La coyuntura fuerza el acuerdo con Mercosur

Los embajadores de los 27 países de la Unión Europea dieron ayer el visto bueno al acuerdo de libre comercio con los países de Mercosur, Brasil, Argentina, Paraguay y Uruguay. La abstención de Bélgica y el voto contrario del Estado francés, Polonia, Austria, Irlanda y Hungría no fueron suficientes para sumar una minoría de bloqueo. La llave la tenía Italia y Georgia Meloni ha utilizado con maestría ese voto decisivo para lograr que la Unión Europea añada a los fondos de la PAC 45.000 millones adicionales a partir de 2028. Un dinero que servirá para mitigar las reticencias de los agricultores italianos. El pacto añade asimismo las salvaguardas que fueron aprobadas por el Parlamento Europeo y que la gran mayoría de las organizaciones de agricultores considera insuficientes, ya que solo tendrán efecto a posteriori.

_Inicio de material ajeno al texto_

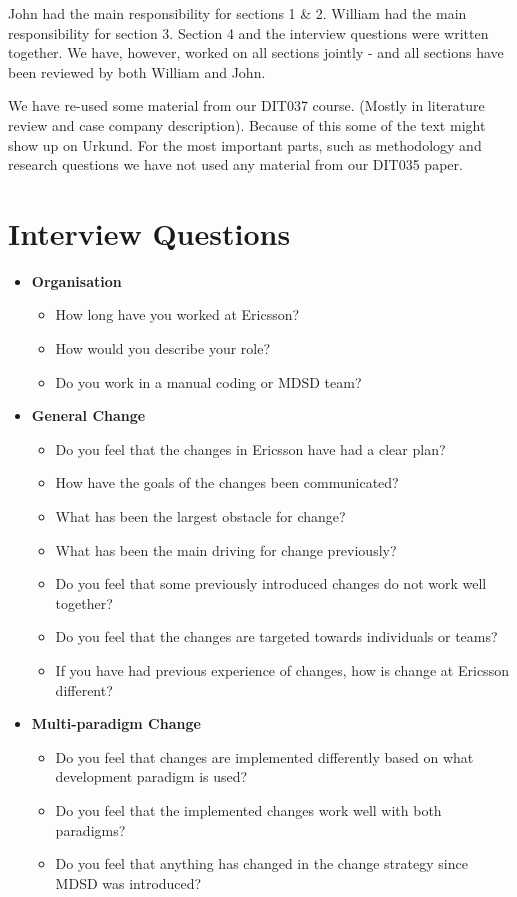 \documentclass[10pt,twocolumn]{article}
\begin{document}




John had the main responsibility for sections 1 \& 2. William had the main responsibility for section 3. Section 4 and the interview questions were written together. We have, however, worked on all sections jointly - and all sections have been reviewed by both William and John. 

We have re-used some material from our DIT037 course. (Mostly in literature review and case company description). Because of this some of the text might show up on Urkund. For the most important parts, such as methodology and research questions we have not used any material from our DIT035 paper. 

\newpage
\appendix

\section{Interview Questions}
\begin{itemize}
\item \textbf{Organisation}
\begin{itemize}
\item How long have you worked at Ericsson?
\item How would you describe your role?
\item Do you work in a manual coding or MDSD team?
\end{itemize}

\item \textbf{General Change}
\begin{itemize}
\item Do you feel that the changes in Ericsson have had a clear plan?
\item How have the goals of the changes been communicated? 
\item What has been the largest obstacle for change?
\item What has been the main driving for change previously?
\item Do you feel that some previously introduced changes do not work well together?
\item Do you feel that the changes are targeted towards individuals or teams? 
\item If you have had previous experience of changes, how is change at Ericsson different? 
\end{itemize}

\item \textbf{Multi-paradigm Change}
\begin{itemize}
\item Do you feel that changes are implemented differently based on what development paradigm is used?
\item Do you feel that the implemented changes work well with both paradigms? 
\item Do you feel that anything has changed in the change strategy since MDSD was introduced? 
\end{itemize}


\end{itemize}
\end{document}
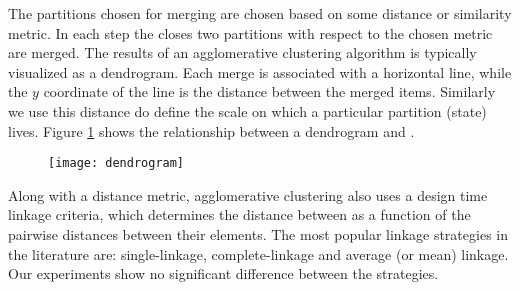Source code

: The partitions chosen for merging are chosen based on some distance or similarity metric. In each step
the closes two partitions with respect to the chosen metric are merged. The results of an agglomerative clustering
algorithm is typically visualized as a dendrogram. Each merge is associated with a horizontal line, while
the $y$ coordinate of the line is the distance between the merged items. Similarly
we use this distance do define the scale on which a particular partition (state) lives. Figure \ref{fig:dendrogram} shows
the relationship between a dendrogram and .

\begin{figure}[h!]
	\centering
	\texttt{[image: dendrogram]}
	\caption{}
	\label{fig:dendrogram}
\end{figure}

Along with a distance metric, agglomerative clustering also uses a design time linkage criteria, which determines
the distance between  as a function of the pairwise distances between their elements. The most popular
linkage strategies in the literature are: single-linkage, complete-linkage and average (or mean) linkage. Our
experiments show no significant difference between the strategies.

La atención se ha centrado en el apartado agrícola, no en vano, Mercosur es un bloque agrícola cuatro veces mayor que la Unión Europea, por lo que la desaparición de más del 90% de los aranceles tendrá sin duda un impacto directo en el mercado agrícola europeo, sobre todo, porque los requisitos, costes y precios de los productos de Mercosur son completamente diferentes. El acuerdo afectará especialmente a la agricultura industrial, más vulnerable a los precios, y posiblemente provoque una reconversión del sector. Los agricultores han criticado que se les esté utilizando como moneda de cambio. Es posible que razón no les falte. La PAC supone casi una cuarta parte del presupuesto comunitario, una gran cantidad en un momento en que la principal prioridad de Bruselas es el desarrollo de la industria armamentística. Además, la Unión Europea busca en Mercosur nuevos mercados para sus automóviles, pero sobre todo acceso a minerales críticos en un momento en que EEUU también estira sus tentáculos.

Seguramente esas urgencias geopolíticas hayan sido las que han logrado finalmente doblegar las diversas resistencias e imponerse para sacar adelante un acuerdo que, desgraciadamente, en su versión actual, no tiene nada que ver ni con la seguridad alimentaria de los países firmantes ni con la soberanía y el desarrollo de los pueblos.